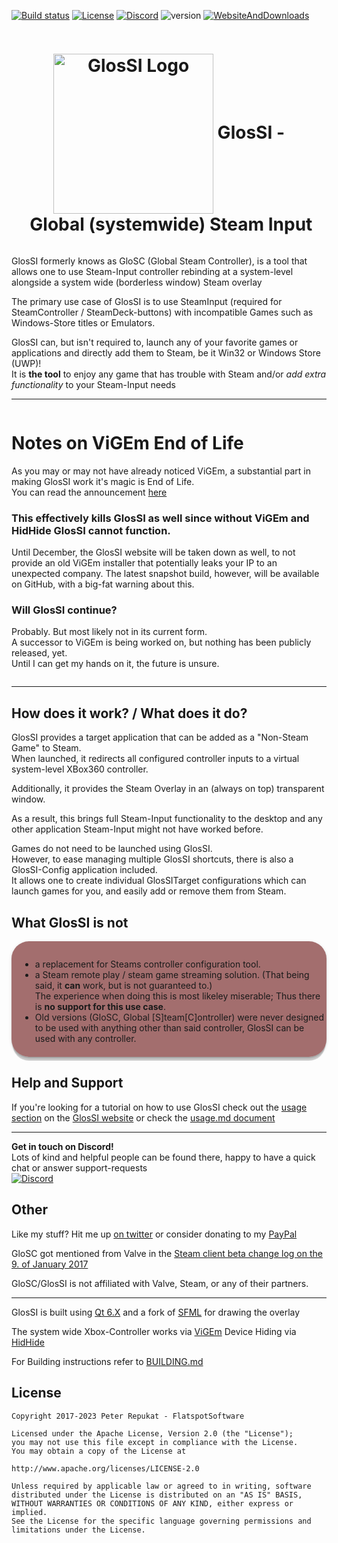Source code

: [![Build status](https://ci.appveyor.com/api/projects/status/l9hq9qglvn6q5wdg/branch/main?svg=true)](https://ci.appveyor.com/project/Alia5/glossi/branch/main) [![License](https://img.shields.io/badge/License-Apache%202.0-blue.svg)](https://opensource.org/licenses/Apache-2.0) [![Discord](https://img.shields.io/discord/368823110817808384.svg)](https://discord.gg/T9b4D5y) ![version](https://img.shields.io/github/v/tag/alia5/glossi?label=version) [![WebsiteAndDownloads](https://img.shields.io/website?label=Website%20%26%20downloads&url=https%3A%2F%2Fglossi.flatspot.pictures)](https://glossi.flatspot.pictures)

<div style="display: flex; align-items: center">
<h1 align="center"><img align="center" src="https://github.com/Alia5/GlosSI/blob/main/GlosSI_Logo_512.png?raw=true" width="256" height="256" alt="GlosSI Logo" />
  GlosSI&nbsp;-&nbsp;Global&nbsp;(systemwide)&nbsp;Steam&nbsp;Input</h1>
</div>

GlosSI formerly knows as GloSC (Global Steam Controller), is a tool that allows one to use Steam-Input controller rebinding at a system-level alongside a system wide (borderless window) Steam overlay  

The primary use case of GlosSI is to use SteamInput (required for SteamController / SteamDeck-buttons) with incompatible Games such as Windows-Store titles or Emulators.  

GlosSI can, but isn't required to, launch any of your favorite games or applications and directly add them to Steam, be it Win32 or Windows Store (UWP)!  
It is **the tool** to enjoy any game that has trouble with Steam and/or *add extra functionality* to your Steam-Input needs  

---
```
```

# Notes on ViGEm End of Life

As you may or may not have already noticed ViGEm, a substantial part in making GlosSI work it's magic is End of Life.  
You can read the announcement [here](https://docs.nefarius.at/projects/ViGEm/End-of-Life/)

### This effectively kills GlosSI as well since without ViGEm and HidHide GlosSI cannot function.

Until December, the GlosSI website will be taken down as well, to not provide an old ViGEm installer that potentially leaks your IP to an unexpected company.
The latest snapshot build, however, will be available on GitHub, with a big-fat warning about this.

### Will GlosSI continue?

Probably. But most likely not in its current form.  
A successor to ViGEm is being worked on, but nothing has been publicly released, yet.  
Until I can get my hands on it, the future is unsure.  

```
```
---

## How does it work? / What does it do?

GlosSI provides a target application that can be added as a "Non-Steam Game" to Steam.  
When launched, it redirects all configured controller inputs to a virtual system-level XBox360 controller.

Additionally, it provides the Steam Overlay in an (always on top) transparent window.

As a result, this brings full Steam-Input functionality to the desktop and any other application Steam-Input might not have worked before.

Games do not need to be launched using GlosSI.  
However, to ease managing multiple GlosSI shortcuts, there is also a GlosSI-Config application included.  
It allows one to create individual GlosSITarget configurations which can launch games for you, and easily add or remove them from Steam.

## What GlosSI is not

<div style="background: #5f000090; padding: 1em 0 0.5em 1em; border-radius: 2em; box-shadow: 0 8px 1px -2px rgba(0,0,0,.2),0 2px 2px 0 rgba(0,0,0,.14),0 1px 5px 0 rgba(0,0,0,.12)!important;">

- a replacement for Steams controller configuration tool.
- a Steam remote play / steam game streaming solution. (That being said, it **can** work, but is not guaranteed to.)  
  The experience when doing this is most likeley miserable; Thus there is **no support for this use case**.
- Old versions (GloSC, Global [S]team[C]ontroller) were never designed to be used with anything other than said controller, GlosSI can be used with any controller.
</div>

## Help and Support

If you're looking for a tutorial on how to use GlosSI check out the [usage section](https://glossi.flatspot.pictures/#usage) on the [GlosSI website](https://glossi.flatspot.pictures/) or check the [usage.md document](./docs/Usage.md)

---

**Get in touch on Discord!**  
Lots of kind and helpful people can be found there, happy to have a quick chat or answer support-requests  
[![Discord](https://img.shields.io/discord/368823110817808384.svg)](https://discord.gg/T9b4D5y)

## Other

Like my stuff? Hit me up [on twitter](https://twitter.com/Flatspotpics) or consider donating to my [PayPal](https://www.paypal.me/Flatspotpics)

GloSC got mentioned from Valve in the [Steam client beta change log on the 9. of January 2017](https://twitter.com/flatspotpics/status/818697837055770624)

GloSC/GlosSI is not affiliated with Valve, Steam, or any of their partners.

---

GlosSI is built using [Qt 6.X](https://www.qt.io/) and a fork of [SFML](http://www.sfml-dev.org/) for drawing the overlay

The system wide Xbox-Controller works via [ViGEm](https://vigem.org/projects/ViGEm/)
Device Hiding via [HidHide](https://vigem.org/projects/HidHide/)

For Building instructions refer to [BUILDING.md](./docs/BUILDING.md)

## License

```license
Copyright 2017-2023 Peter Repukat - FlatspotSoftware

Licensed under the Apache License, Version 2.0 (the "License");
you may not use this file except in compliance with the License.
You may obtain a copy of the License at

http://www.apache.org/licenses/LICENSE-2.0

Unless required by applicable law or agreed to in writing, software
distributed under the License is distributed on an "AS IS" BASIS,
WITHOUT WARRANTIES OR CONDITIONS OF ANY KIND, either express or implied.
See the License for the specific language governing permissions and
limitations under the License.
```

Instructions to follow:
Go through the data above and copy each line that holds the word "Life".

Expected output:
# Notes on ViGEm End of Life
As you may or may not have already noticed ViGEm, a substantial part in making GlosSI work it's magic is End of Life.  
You can read the announcement [here](https://docs.nefarius.at/projects/ViGEm/End-of-Life/)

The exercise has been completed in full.